Give back a single figure: the number of lines in the entries below that contain "server".
=== Section Start ===
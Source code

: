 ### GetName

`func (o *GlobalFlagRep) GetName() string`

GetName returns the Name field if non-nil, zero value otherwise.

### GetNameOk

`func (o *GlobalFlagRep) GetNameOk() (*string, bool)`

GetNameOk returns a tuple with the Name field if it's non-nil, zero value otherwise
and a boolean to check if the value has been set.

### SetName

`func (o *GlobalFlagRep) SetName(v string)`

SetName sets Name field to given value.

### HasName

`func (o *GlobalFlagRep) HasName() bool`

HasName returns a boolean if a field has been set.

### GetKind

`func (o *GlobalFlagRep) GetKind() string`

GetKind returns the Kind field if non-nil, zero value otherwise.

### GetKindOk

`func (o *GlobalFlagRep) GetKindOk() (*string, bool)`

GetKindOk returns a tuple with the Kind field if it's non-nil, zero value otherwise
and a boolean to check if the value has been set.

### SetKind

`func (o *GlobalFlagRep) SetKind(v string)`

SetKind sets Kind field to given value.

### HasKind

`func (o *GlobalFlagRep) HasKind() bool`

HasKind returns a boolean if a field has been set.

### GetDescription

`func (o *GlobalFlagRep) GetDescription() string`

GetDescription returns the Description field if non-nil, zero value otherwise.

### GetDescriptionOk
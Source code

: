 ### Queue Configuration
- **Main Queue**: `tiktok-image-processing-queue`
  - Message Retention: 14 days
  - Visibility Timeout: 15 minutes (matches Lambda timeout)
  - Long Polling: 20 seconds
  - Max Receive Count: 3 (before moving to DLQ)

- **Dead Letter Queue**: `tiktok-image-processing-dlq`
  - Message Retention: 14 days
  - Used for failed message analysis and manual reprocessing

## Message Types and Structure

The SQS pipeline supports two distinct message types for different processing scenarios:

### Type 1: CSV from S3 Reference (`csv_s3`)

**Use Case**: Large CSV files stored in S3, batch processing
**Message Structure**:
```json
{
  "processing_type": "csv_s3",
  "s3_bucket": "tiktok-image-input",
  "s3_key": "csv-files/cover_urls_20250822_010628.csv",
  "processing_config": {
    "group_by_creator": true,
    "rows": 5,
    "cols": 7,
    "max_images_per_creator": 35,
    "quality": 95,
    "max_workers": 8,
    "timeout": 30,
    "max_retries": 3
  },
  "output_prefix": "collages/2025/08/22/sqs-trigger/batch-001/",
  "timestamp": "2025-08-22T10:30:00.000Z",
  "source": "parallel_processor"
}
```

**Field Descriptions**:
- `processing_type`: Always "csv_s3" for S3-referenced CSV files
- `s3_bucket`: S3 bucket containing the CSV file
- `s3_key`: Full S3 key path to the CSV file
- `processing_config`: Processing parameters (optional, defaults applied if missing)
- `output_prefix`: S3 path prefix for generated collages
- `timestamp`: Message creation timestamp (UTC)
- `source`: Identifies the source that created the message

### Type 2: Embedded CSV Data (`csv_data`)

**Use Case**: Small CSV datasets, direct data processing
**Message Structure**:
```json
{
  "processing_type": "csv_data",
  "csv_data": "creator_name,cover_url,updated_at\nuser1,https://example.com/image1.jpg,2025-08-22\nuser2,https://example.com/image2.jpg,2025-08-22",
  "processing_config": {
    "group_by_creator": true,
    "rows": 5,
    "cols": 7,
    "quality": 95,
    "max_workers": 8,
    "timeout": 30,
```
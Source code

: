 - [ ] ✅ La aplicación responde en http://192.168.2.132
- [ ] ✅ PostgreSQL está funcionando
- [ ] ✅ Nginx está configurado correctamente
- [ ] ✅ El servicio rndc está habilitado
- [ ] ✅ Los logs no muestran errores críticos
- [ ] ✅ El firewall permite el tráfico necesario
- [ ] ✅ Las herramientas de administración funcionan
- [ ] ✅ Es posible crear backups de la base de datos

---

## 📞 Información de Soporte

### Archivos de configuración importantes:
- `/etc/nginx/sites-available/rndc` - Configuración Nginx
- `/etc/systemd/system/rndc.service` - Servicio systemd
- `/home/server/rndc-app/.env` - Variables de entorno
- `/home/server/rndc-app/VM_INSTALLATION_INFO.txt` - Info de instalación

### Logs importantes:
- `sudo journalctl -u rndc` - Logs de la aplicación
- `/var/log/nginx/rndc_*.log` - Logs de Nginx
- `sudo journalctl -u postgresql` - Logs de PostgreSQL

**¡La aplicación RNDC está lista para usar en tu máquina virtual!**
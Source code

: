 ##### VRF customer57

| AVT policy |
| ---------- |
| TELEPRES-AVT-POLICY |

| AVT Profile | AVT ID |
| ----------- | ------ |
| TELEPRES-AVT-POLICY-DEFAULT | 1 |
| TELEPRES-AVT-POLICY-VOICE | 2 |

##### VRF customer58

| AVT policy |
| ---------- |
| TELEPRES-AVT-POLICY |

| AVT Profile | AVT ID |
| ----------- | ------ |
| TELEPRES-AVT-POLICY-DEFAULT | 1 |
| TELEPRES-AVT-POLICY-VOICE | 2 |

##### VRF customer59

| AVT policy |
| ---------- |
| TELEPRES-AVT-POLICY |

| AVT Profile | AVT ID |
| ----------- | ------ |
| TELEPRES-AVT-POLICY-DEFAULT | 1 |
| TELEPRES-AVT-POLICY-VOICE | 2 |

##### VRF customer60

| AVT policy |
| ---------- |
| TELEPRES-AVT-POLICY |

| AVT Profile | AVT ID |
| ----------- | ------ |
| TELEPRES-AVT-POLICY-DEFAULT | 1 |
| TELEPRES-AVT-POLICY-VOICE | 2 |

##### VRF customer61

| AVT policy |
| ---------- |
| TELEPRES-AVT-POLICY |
=== Section End ===
RESPONSE FOR THIS EXERCISE
2